From 807a5a43b2e4135b6295d6ef598220928c0cc202 Mon Sep 17 00:00:00 2001
From: YeAnbang <anbangy2@outlook.com>
Date: Wed, 23 Apr 2025 16:56:12 +0800
Subject: [PATCH] support reusing excessive samples

---
 .../coati/distributed/consumer.py             | 11 ++++--
 .../coati/distributed/grpo_consumer.py        | 34 ++++++++++++++++---
 2 files changed, 37 insertions(+), 8 deletions(-)

diff --git a/applications/ColossalChat/coati/distributed/consumer.py b/applications/ColossalChat/coati/distributed/consumer.py
index 50871e369..0cb35b94b 100644
--- a/applications/ColossalChat/coati/distributed/consumer.py
+++ b/applications/ColossalChat/coati/distributed/consumer.py
@@ -109,17 +109,22 @@ class BaseConsumer:
                             batches = self.buffer[
                                 self.dp_rank * self.microbatch_size : (self.dp_rank + 1) * self.microbatch_size
                             ]
-                            self.buffer = self.buffer[self.dp_size * self.microbatch_size :]

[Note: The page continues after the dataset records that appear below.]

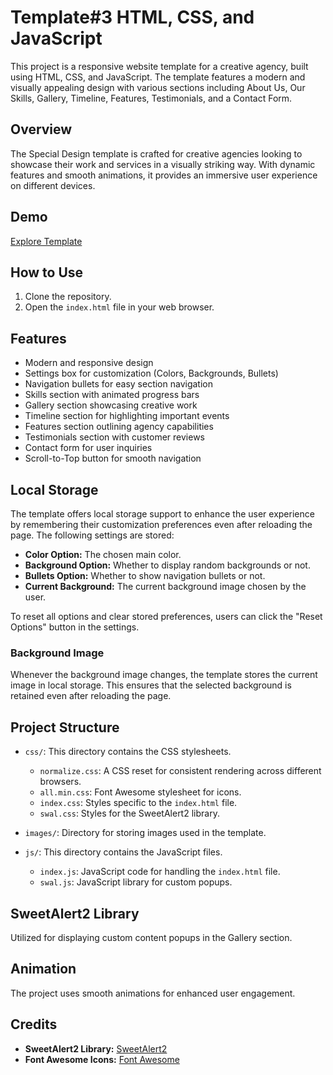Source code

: # Template#3 HTML, CSS, and JavaScript

This project is a responsive website template for a creative agency, built using HTML, CSS, and JavaScript. The template features a modern and visually appealing design with various sections including About Us, Our Skills, Gallery, Timeline, Features, Testimonials, and a Contact Form.

## Overview

The Special Design template is crafted for creative agencies looking to showcase their work and services in a visually striking way. With dynamic features and smooth animations, it provides an immersive user experience on different devices.

## Demo

[Explore Template](https://loaymady.github.io/HTML-CSS-JS-Template-3/)

## How to Use

1. Clone the repository.
2. Open the `index.html` file in your web browser.

## Features

- Modern and responsive design
- Settings box for customization (Colors, Backgrounds, Bullets)
- Navigation bullets for easy section navigation
- Skills section with animated progress bars
- Gallery section showcasing creative work
- Timeline section for highlighting important events
- Features section outlining agency capabilities
- Testimonials section with customer reviews
- Contact form for user inquiries
- Scroll-to-Top button for smooth navigation

## Local Storage

The template offers local storage support to enhance the user experience by remembering their customization preferences even after reloading the page. The following settings are stored:

- **Color Option:** The chosen main color.
- **Background Option:** Whether to display random backgrounds or not.
- **Bullets Option:** Whether to show navigation bullets or not.
- **Current Background:** The current background image chosen by the user.

To reset all options and clear stored preferences, users can click the "Reset Options" button in the settings.

### Background Image

Whenever the background image changes, the template stores the current image in local storage. This ensures that the selected background is retained even after reloading the page.

## Project Structure

- `css/`: This directory contains the CSS stylesheets.
  - `normalize.css`: A CSS reset for consistent rendering across different browsers.
  - `all.min.css`: Font Awesome stylesheet for icons.
  - `index.css`: Styles specific to the `index.html` file.
  - `swal.css`: Styles for the SweetAlert2 library.
- `images/`: Directory for storing images used in the template.

- `js/`: This directory contains the JavaScript files.
  - `index.js`: JavaScript code for handling the `index.html` file.
  - `swal.js`: JavaScript library for custom popups.

## SweetAlert2 Library

Utilized for displaying custom content popups in the Gallery section.

## Animation

The project uses smooth animations for enhanced user engagement.

## Credits

- **SweetAlert2 Library:** [SweetAlert2](https://sweetalert2.github.io/)
- **Font Awesome Icons:** [Font Awesome](https://fontawesome.com/)
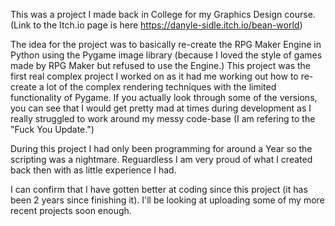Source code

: This was a project I made back in College for my Graphics Design course. (Link to the Itch.io page is here https://danyle-sidle.itch.io/bean-world)

The idea for the project was to basically re-create the RPG Maker Engine in Python using the Pygame image library (because I loved the style of games made by RPG Maker but refused to use the Engine.) This project was the first real complex project I worked on as it had me working out how to re-create a lot of the complex rendering techniques with the limited functionality of Pygame. If you actually look through some of the versions, you can see that I would get pretty mad at times during development as I really struggled to work around my messy code-base (I am refering to the "Fuck You Update.")

During this project I had only been programming for around a Year so the scripting was a nightmare. Reguardless I am very proud of what I created back then with as little experience I had. 

I can confirm that I have gotten better at coding since this project (it has been 2 years since finishing it). I'll be looking at uploading some of my more recent projects soon enough.
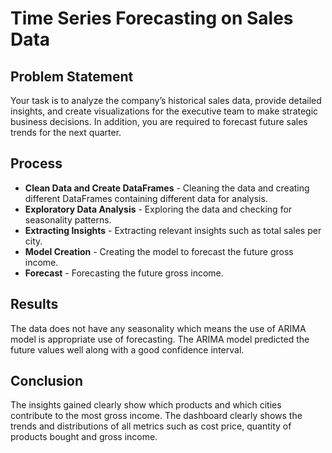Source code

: # Time Series Forecasting on Sales Data

## Problem Statement
Your task is to analyze the company’s historical sales data, provide detailed insights, and create visualizations for the executive team to make strategic business decisions. In addition, you are required to forecast future sales trends for the next quarter.

## Process
- **Clean Data and Create DataFrames** - Cleaning the data and creating different DataFrames containing different data for analysis.
- **Exploratory Data Analysis** - Exploring the data and checking for seasonality patterns.
- **Extracting Insights** - Extracting relevant insights such as total sales per city.
- **Model Creation** - Creating the model to forecast the future gross income.
- **Forecast** - Forecasting the future gross income.

## Results
The data does not have any seasonality which means the use of ARIMA model is appropriate use of forecasting. The ARIMA model predicted the future values well along with a good confidence interval.

## Conclusion
The insights gained clearly show which products and which cities contribute to the most gross income. The dashboard clearly shows the trends and distributions of all metrics such as cost price, quantity of products bought and gross income.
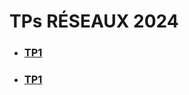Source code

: # TPs RÉSEAUX 2024

- ### [TP1](https://github.com/thomascrecy/thomas-network-2024/tree/main/TP1)
- ### [TP1](https://github.com/thomascrecy/thomas-network-2024/tree/main/TP2)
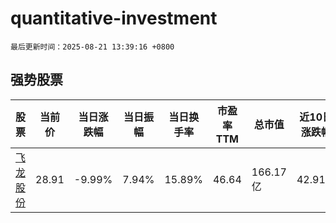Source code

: # quantitative-investment

`最后更新时间：2025-08-21 13:39:16 +0800`

## 强势股票

|股票|当前价|当日涨跌幅|当日振幅|当日换手率|市盈率TTM|总市值|近10日涨跌幅|
|----|----|----|----|----|----|----|----|
|[飞龙股份](https://xueqiu.com/S/SZ002536)|28.91|-9.99%|7.94%|15.89%|46.64|166.17亿|42.91%|
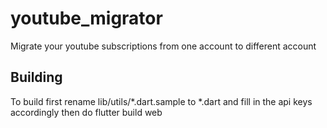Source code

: # youtube_migrator

Migrate your youtube subscriptions from one account to different account

## Building

To build first rename lib/utils/*.dart.sample to *.dart and fill in the api keys accordingly
then do flutter build web
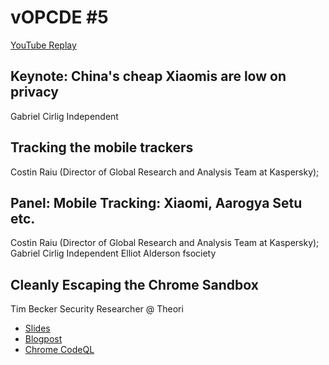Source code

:# vOPCDE #5
[YouTube Replay](https://www.youtube.com/watch?v=_2RWS3SFLUk)
## Keynote: China's cheap Xiaomis are low on privacy
Gabriel Cirlig Independent
## Tracking the mobile trackers
Costin Raiu (Director of Global Research and Analysis Team at Kaspersky);
## Panel: Mobile Tracking: Xiaomi, Aarogya Setu etc.
Costin Raiu (Director of Global Research and Analysis Team at Kaspersky);
Gabriel Cirlig Independent
Elliot Alderson fsociety
## Cleanly Escaping the Chrome Sandbox
Tim Becker Security Researcher @ Theori
- [Slides](./cleanly_escaping_the_chrome_sandbox.pdf)
- [Blogpost](https://theori.io/research/escaping-chrome-sandbox)
- [Chrome CodeQL](https://github.com/github/securitylab/tree/master/CodeQL_Queries/cpp/Chrome)
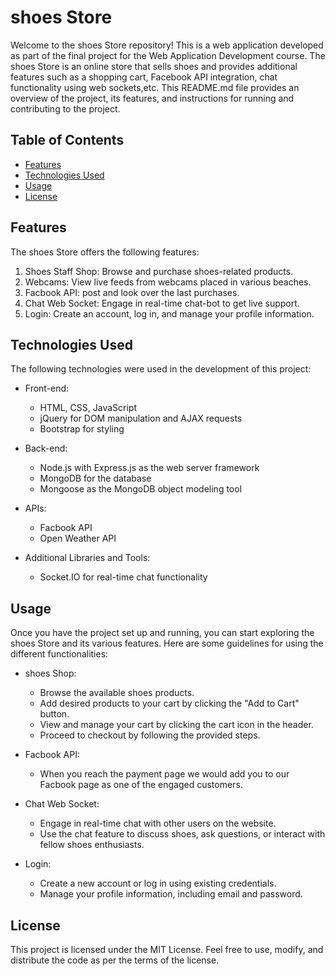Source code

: # shoes Store

Welcome to the shoes Store repository! This is a web application developed as part of the final project for the Web Application Development course. The shoes Store is an online store that sells shoes and provides additional features such as a shopping cart,  Facebook API integration, chat functionality using web sockets,etc. This README.md file provides an overview of the project, its features, and instructions for running and contributing to the project.

## Table of Contents

- [Features](#features)
- [Technologies Used](#technologies-used)
- [Usage](#usage)
- [License](#license)

## Features

The shoes Store offers the following features:

1. Shoes Staff Shop: Browse and purchase shoes-related products.
2. Webcams: View live feeds from webcams placed in various beaches.
3. Facbook API: post and look over the last purchases.
4. Chat Web Socket: Engage in real-time chat-bot to get live support.
5. Login: Create an account, log in, and manage your profile information.

## Technologies Used

The following technologies were used in the development of this project:

- Front-end:
  - HTML, CSS, JavaScript
  - jQuery for DOM manipulation and AJAX requests
  - Bootstrap for styling

- Back-end:
  - Node.js with Express.js as the web server framework
  - MongoDB for the database
  - Mongoose as the MongoDB object modeling tool

- APIs:
  - Facbook API
  - Open Weather API

- Additional Libraries and Tools:
  - Socket.IO for real-time chat functionality

## Usage

Once you have the project set up and running, you can start exploring the shoes Store and its various features. Here are some guidelines for using the different functionalities:

- shoes Shop:
  - Browse the available shoes products.
  - Add desired products to your cart by clicking the "Add to Cart" button.
  - View and manage your cart by clicking the cart icon in the header.
  - Proceed to checkout by following the provided steps.

- Facbook API:
  - When you reach the payment page we would add you to our Facbook page as one of the engaged customers.
- Chat Web Socket:
  - Engage in real-time chat with other users on the website.
  - Use the chat feature to discuss shoes, ask questions, or interact with fellow shoes enthusiasts.
- Login:
  - Create a new account or log in using existing credentials.
  - Manage your profile information, including email and password.

## License

This project is licensed under the MIT License. Feel free to use, modify, and distribute the code as per the terms of the license.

                             batch = pad_batch(
                                 batches
                             )  # when `imbs` is smaller than `tMbs`, samples may have differ in size, need to pad before stacking
                             batch = bind_batch(batches)
                             batch = post_recv(batch)
-                            loss = self.step(i, pbar, **batch)
+                            loss, num_excessive_rollouts = self.step(i, pbar, **batch)
+                            self.buffer = (
+                                self.buffer[
+                                    (self.dp_rank + 1) * self.microbatch_size
+                                    - num_excessive_rollouts : (self.dp_rank + 1) * self.microbatch_size
+                                ]
+                                + self.buffer[self.dp_size * self.microbatch_size :]
+                            )
                             if loss is not None:
                                 pbar.set_postfix({"loss": loss})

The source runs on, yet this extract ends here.